Today, a year ago I gave myself to be baptized. Now, at this moment, I want to recall that event not merely as a part of old memories, but as a continuous one that goes along each and every day to shape me and to remind me about who I am in the first place. The day when I was baptized is no doubt an important day for me, because I had brought this “dream” in my prayers for years until I got permission from both of my parents, and until I ensured myself that this is indeed what I always wanted. Therefore, today I want to specially take my time to give myself a chance to at least write something about that moment.
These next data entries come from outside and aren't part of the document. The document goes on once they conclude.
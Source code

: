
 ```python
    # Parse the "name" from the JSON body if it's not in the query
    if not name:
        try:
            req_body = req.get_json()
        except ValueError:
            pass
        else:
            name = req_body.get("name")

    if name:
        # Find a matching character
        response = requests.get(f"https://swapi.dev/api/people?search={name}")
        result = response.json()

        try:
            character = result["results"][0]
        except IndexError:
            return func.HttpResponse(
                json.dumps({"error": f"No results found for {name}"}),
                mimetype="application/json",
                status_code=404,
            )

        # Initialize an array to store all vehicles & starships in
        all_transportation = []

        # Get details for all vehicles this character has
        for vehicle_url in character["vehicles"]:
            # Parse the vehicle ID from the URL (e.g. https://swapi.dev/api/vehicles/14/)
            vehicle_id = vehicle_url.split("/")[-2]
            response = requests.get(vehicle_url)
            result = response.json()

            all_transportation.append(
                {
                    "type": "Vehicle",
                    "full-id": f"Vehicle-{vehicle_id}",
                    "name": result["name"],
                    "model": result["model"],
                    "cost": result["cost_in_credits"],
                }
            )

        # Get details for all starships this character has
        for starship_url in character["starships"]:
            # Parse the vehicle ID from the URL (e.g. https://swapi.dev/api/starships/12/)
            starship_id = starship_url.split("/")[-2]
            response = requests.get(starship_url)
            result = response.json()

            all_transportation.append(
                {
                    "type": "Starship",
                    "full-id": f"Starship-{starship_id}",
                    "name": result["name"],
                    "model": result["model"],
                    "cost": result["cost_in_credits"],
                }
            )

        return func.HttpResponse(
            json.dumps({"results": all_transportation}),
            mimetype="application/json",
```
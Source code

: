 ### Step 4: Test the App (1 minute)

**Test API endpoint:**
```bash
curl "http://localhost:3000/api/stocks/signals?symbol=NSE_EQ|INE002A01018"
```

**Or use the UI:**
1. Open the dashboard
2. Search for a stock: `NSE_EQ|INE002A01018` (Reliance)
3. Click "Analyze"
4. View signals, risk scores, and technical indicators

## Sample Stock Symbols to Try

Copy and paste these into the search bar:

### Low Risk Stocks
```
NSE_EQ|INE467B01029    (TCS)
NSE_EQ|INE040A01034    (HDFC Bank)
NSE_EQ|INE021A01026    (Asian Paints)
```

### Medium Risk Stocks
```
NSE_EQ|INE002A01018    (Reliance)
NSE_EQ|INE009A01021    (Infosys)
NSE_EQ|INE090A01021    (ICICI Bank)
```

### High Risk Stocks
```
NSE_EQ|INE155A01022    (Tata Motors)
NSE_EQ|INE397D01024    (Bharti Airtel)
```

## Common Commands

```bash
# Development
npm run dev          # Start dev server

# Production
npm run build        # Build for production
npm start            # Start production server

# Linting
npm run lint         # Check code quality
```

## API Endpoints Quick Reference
At least, this is something that I can do right now….
It took me years to have the strength
And months after to declare my faith
For every doubt and fear inside this very soul
I was finally down on my knees and taking my vow
Was found weary and worry
Blaming oneself and feeling sorry
Looking up there for a ray of hope
Lost without bringing any rope
Years clinging to my own belief
My own strength, my own everything
Years I found nothing
Yet in prayers, I found the meaning
I was chosen….
Not in my name, not in my blood
but long before I was here
planned and prepared for the greater one
might be lost and yet found
when I listened to Your voice and calming sound
might be dead and yet alive
when You died on the cross and were still able to forgive
for every sinner and enemy
for those who hate and disgrace
You found me….
In the slump among all other poor
In the junk among all other trashes
I was worthless, yet You paid the highest price
To save me…. To protect me…. To love me….
Dare I not…..
To be away from You, the Keeper and dearest Father
Dare I not….
When I was named by You, and called by Your mercy….
To not declare myself, as a servant of Yours…..
January 27, 2009
That moment, when I rose up from under the water, I know…. I am saved…. Thank You, Lord…. Thank You….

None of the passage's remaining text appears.